Annual rental payments for the two five-year renewal terms beginning January 1, 2015 and 2020 are $795,281 and $835,676, respectively.

Also as part of the acquisition transaction, the Company entered into a Mutual Services Agreement dated January 16, 2008 (the “Mutual Services Agreement”) with the LMC Companies.  Under the terms of the Mutual Services Agreement, the parties have agreed to provide each other certain services for a period of three years.  The Mutual Services Agreement also provides that the LMC Companies will provide the Company with a $100,000 credit toward services to be performed by the LMC Companies for AMP.  Additionally, all remaining amounts owed by AMP to the LMC Companies were forgiven in accordance with the Prior Contract Termination Agreement dated January 16, 2008.

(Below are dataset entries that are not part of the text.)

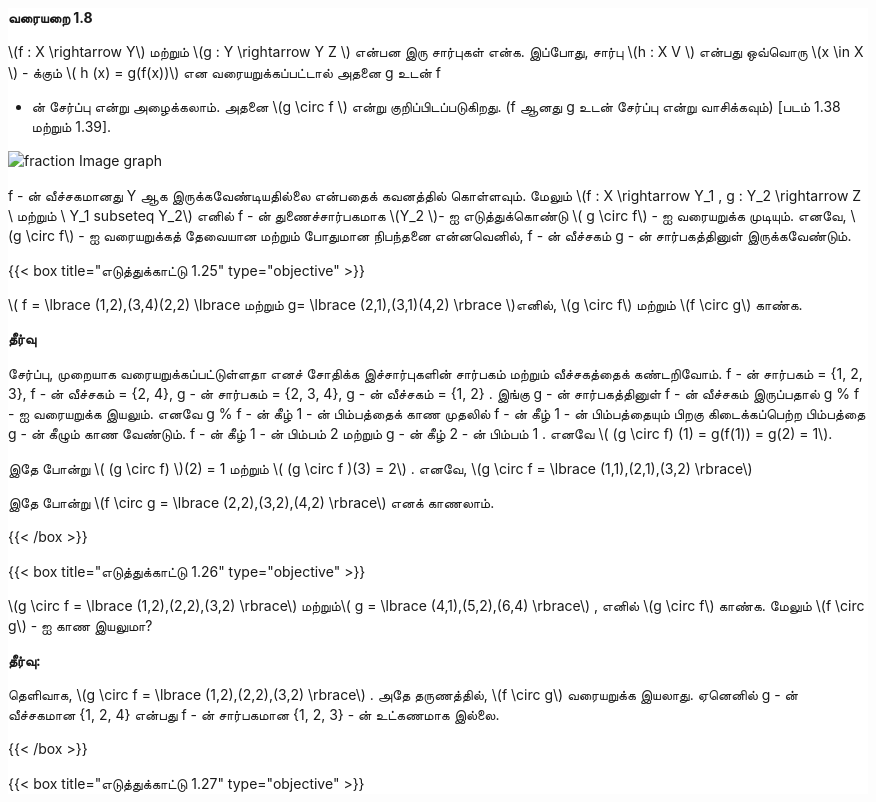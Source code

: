 **வரையறை 1.8**

\\(f : X \rightarrow Y\\) மற்றும் \\(g : Y \rightarrow Y Z \\) என்பன இரு சார்புகள் என்க. இப்போது, சார்பு \\(h : X V \\) என்பது ஒவ்வொரு \\(x \in X \\) - க்கும் \\( h (x) = g(f(x))\\) என வரையறுக்கப்பட்டால் அதனை g உடன் f
- ன் சேர்ப்பு என்று அழைக்கலாம். அதனை  \\(g \circ  f \\) என்று குறிப்பிடப்படுகிறது. (f ஆனது g உடன் சேர்ப்பு
என்று வாசிக்கவும்) [படம் 1.38 மற்றும் 1.39].

![fraction Image graph](/books/11-maths/part-1/sets/functions/1-39.png1-39.png "MarineGEO logo")

f - ன் வீச்சகமானது Y ஆக இருக்கவேண்டியதில்லை என்பதைக் கவனத்தில் கொள்ளவும்.
மேலும் \\(f : X \rightarrow  Y_1 , g : Y_2 \rightarrow  Z \ மற்றும் \ Y_1 subseteq Y_2\\) எனில் f - ன் துணைச்சார்பகமாக \\(Y_2 \\)- ஐ எடுத்துக்கொண்டு \\( g \circ f\\) - ஐ வரையறுக்க முடியும். எனவே, \\(g \circ f\\) - ஐ வரையறுக்கத் தேவையான
மற்றும் போதுமான நிபந்தனை என்னவெனில், f - ன் வீச்சகம் g - ன் சார்பகத்தினுள் இருக்கவேண்டும்.


{{< box title="எடுத்துக்காட்டு 1.25" type="objective" >}}

\\( f = \lbrace (1,2),(3,4)(2,2) \lbrace மற்றும் g= \lbrace (2,1),(3,1)(4,2) \rbrace \\)எனில், \\(g \circ f\\) மற்றும்
\\(f \circ g\\) காண்க.

**தீர்வு**

சேர்ப்பு, முறையாக வரையறுக்கப்பட்டுள்ளதா எனச் சோதிக்க இச்சார்புகளின் சார்பகம்
மற்றும் வீச்சகத்தைக் கண்டறிவோம். f - ன் சார்பகம் = {1, 2, 3}, f - ன் வீச்சகம் = {2, 4}, g - ன்
சார்பகம் = {2, 3, 4}, g - ன் வீச்சகம் = {1, 2} . இங்கு g - ன் சார்பகத்தினுள் f - ன் வீச்சகம்
இருப்பதால் g % f - ஐ வரையறுக்க இயலும். எனவே g % f - ன் கீழ் 1 - ன் பிம்பத்தைக் காண முதலில்
f - ன் கீழ் 1 - ன் பிம்பத்தையும் பிறகு கிடைக்கப்பெற்ற பிம்பத்தை g - ன் கீழும் காண வேண்டும்.
f - ன் கீழ் 1 - ன் பிம்பம் 2 மற்றும் g - ன் கீழ் 2 - ன் பிம்பம் 1 . எனவே \\( (g \circ f) (1) = g(f(1)) = g(2) = 1\\).

இதே போன்று \\( (g \circ f) \\)(2) = 1 மற்றும் \\( (g \circ f )(3) = 2\\) . எனவே, \\(g \circ f = \lbrace (1,1),(2,1),(3,2) \rbrace\\)

இதே போன்று \\(f \circ g = \lbrace (2,2),(3,2),(4,2) \rbrace\\) எனக் காணலாம்.

{{< /box >}}


{{< box title="எடுத்துக்காட்டு 1.26" type="objective" >}}

\\(g \circ f = \lbrace (1,2),(2,2),(3,2) \rbrace\\) மற்றும்\\( g = \lbrace (4,1),(5,2),(6,4) \rbrace\\) , எனில் \\(g \circ f\\) காண்க. மேலும் \\(f \circ g\\) - ஐ காண இயலுமா?

**தீர்வு:**

தெளிவாக, \\(g \circ f = \lbrace (1,2),(2,2),(3,2) \rbrace\\) . அதே தருணத்தில், \\(f \circ g\\) வரையறுக்க இயலாது.
ஏனெனில் g - ன் வீச்சகமான {1, 2, 4} என்பது f - ன் சார்பகமான {1, 2, 3} - ன் உட்கணமாக
இல்லை.

{{< /box >}}



{{< box title="எடுத்துக்காட்டு 1.27" type="objective" >}}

As a condition to MISCOR’s entering into the AMP Purchase Agreement, each of the AMP shareholders entered into separate Non-Compete Agreements with MISCOR, each dated January 16, 2008.  

The Management Agreement (Note 9) was terminated effective January 16, 2008 and a new Independent Contractor Agreement was entered into requiring monthly payments of $12,500. The agreement may be cancelled by either party by giving thirty day’s notice to the other party.